Airports Council International’s performance indicators reveal that two-thirds of the world’s airports are loss-making, most of them handling less than one million ppa

21 March, 2019

Airports Council International (ACI) World has published its annual Airport key performance indicators (KPIs) on global air transport demand for 2017 and one of the main findings is that no less than 66% of the world's airports are loss-making, almost all handling less than one million passengers per annum.

The findings are part of the soon to be launched latest edition of the ACI Airport Economics Report, global analyses relative to airport activity for the financial year 2017 based on responses from 900+ airports representing 78% of worldwide passenger traffic.

Interestingly, it shows the ratio of airports that host less than one million passengers each year is also very high, at 80%, and 94% of all loss-making airports handle traffic volumes below one million passengers per annum. There is undoubtedly a correlation between those statistics as conventional wisdom (i.e. representative bodies such as ACI World and academics) broadly agree that one million ppa is the minimum requirement for an airport to trade profitably, though there are exceptions to every rule.

Indeed, as ACI says: "The disparity between large and small airports is a serious challenge when it comes to questions directly impacted by the level of traffic - profitability, investor attractiveness and overall competitiveness in attracting resources. The challenge for our industry remains that 80% of airports in the world are small, with high traffic volumes concentrated in only a handful of locations."

There is a case in Brazil presently which appears to buck the trend, with the latest series of concessions there - of small airports in some cases handling only 100,000 ppa - attracting international big shot operators like Flughafen Zurich and AENA Internacional, and of those firms paying top dollar in concession fees and agreed investments.

What ACI says is broadly correct. If you are the municipal owner of a small airport looking for private investment these days you are in for a long wait (unless you can somehow bundle it with others, which has become the norm in these later Brazilian procedures). If you are a global hub though you can expect the leading operators and funds to be queuing up for your equity should it become available.

One matter that ACI will be pleased about is that there is a clear narrowing of the gap between the income earned by aeronautical means (typically landing, passenger and baggage fees) and non-aeronautical means (typically shops, restaurants, bars, car parking, advertising etc).
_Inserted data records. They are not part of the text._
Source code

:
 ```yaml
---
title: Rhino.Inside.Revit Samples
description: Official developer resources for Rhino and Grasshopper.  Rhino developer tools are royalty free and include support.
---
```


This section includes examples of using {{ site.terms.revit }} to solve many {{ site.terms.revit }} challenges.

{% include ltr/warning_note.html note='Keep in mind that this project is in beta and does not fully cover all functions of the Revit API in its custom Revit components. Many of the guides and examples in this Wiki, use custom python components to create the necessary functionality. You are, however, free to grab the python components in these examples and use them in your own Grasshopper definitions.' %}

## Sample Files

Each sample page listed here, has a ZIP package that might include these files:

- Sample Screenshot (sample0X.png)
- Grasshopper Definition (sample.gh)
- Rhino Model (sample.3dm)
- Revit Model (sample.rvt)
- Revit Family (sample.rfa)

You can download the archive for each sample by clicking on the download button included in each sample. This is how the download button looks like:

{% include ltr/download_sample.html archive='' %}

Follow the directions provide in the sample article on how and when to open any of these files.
The gap has narrowed to aeronautical revenue comprising 55.8%; non-aeronautical revenues 39.9%; and non-operating revenues 4.3%.

Years ago ACI pressed its members to achieve 50% of revenues from non-aeronautical sources and some actually achieve better than that. However, for most it is a bridge too far and the 50% figure is now just a "recommendation". Surprisingly, even very large organisations like AENA, still the world's biggest by passenger numbers, find it hard to match that target. The statistics for 2014 on which AENA was privatised in 2015 indicated non-aero revenue share down in the low 30% range, so almost 40% as an average across all airport sizes in 2017 is quite a leap.
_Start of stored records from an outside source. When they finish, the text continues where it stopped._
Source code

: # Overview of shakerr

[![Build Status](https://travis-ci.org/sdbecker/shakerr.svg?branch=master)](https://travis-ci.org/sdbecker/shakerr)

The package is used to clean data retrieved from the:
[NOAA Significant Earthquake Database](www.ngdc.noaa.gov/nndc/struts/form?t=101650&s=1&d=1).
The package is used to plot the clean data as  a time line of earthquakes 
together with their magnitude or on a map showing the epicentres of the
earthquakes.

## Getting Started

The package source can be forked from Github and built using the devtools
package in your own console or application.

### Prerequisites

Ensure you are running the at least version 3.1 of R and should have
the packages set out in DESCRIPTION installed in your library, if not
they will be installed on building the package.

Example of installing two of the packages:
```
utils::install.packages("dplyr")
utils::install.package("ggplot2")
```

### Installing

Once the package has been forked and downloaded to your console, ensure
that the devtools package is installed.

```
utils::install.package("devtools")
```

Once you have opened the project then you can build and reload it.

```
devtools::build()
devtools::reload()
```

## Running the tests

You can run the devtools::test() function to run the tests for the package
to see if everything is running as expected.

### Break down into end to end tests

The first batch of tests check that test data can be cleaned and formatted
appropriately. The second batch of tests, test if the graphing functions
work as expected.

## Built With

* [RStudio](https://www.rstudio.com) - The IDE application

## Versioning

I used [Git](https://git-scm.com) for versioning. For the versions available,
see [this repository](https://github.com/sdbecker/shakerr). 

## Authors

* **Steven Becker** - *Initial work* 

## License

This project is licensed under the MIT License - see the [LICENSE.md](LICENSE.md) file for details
The Airport KPIs show global aeronautical revenues per passenger of USD9.95; non-aeronautical revenues per passenger of USD7.08; total costs to the airport per passenger of USD13.69; and industry return on invested capital (ROIC) of 7.4%.

At a global level, total cost to the airport per passenger exceeded global aeronautical revenues per passenger and illustrates the importance of non-aeronautical revenues for airports' financial sustainability. Overall, global airport revenue has grown in tandem with passenger traffic, by 6.2%, but lagging the 7.5% growth in passenger traffic, to reach USD172.2 billion. The airport industry ROIC of 7.4% is lower than for the airline industry for the same year (2017: 9.0%).

ACI World also states that "The airport capacity crunch is no longer a figure of speech. The question of financing new infrastructure is becoming the most fundamental one for the industry." That is a moot point. Various The Blue Swan Daily articles and analysis on the CAPA - Centre for Aviation website suggest that capacity enhancements remain at a high level, supported by the growing propensity towards public-private-partnerships to deliver new terminals and associated infrastructure.

The airport body also says that "beyond physical capacity constraints, disproportionate regulatory regimes that hinder flexibility in setting the right level of charges represent an additional impediment to airport development and investment in infrastructure." The Blue Swan Daily has no argument with that assertion.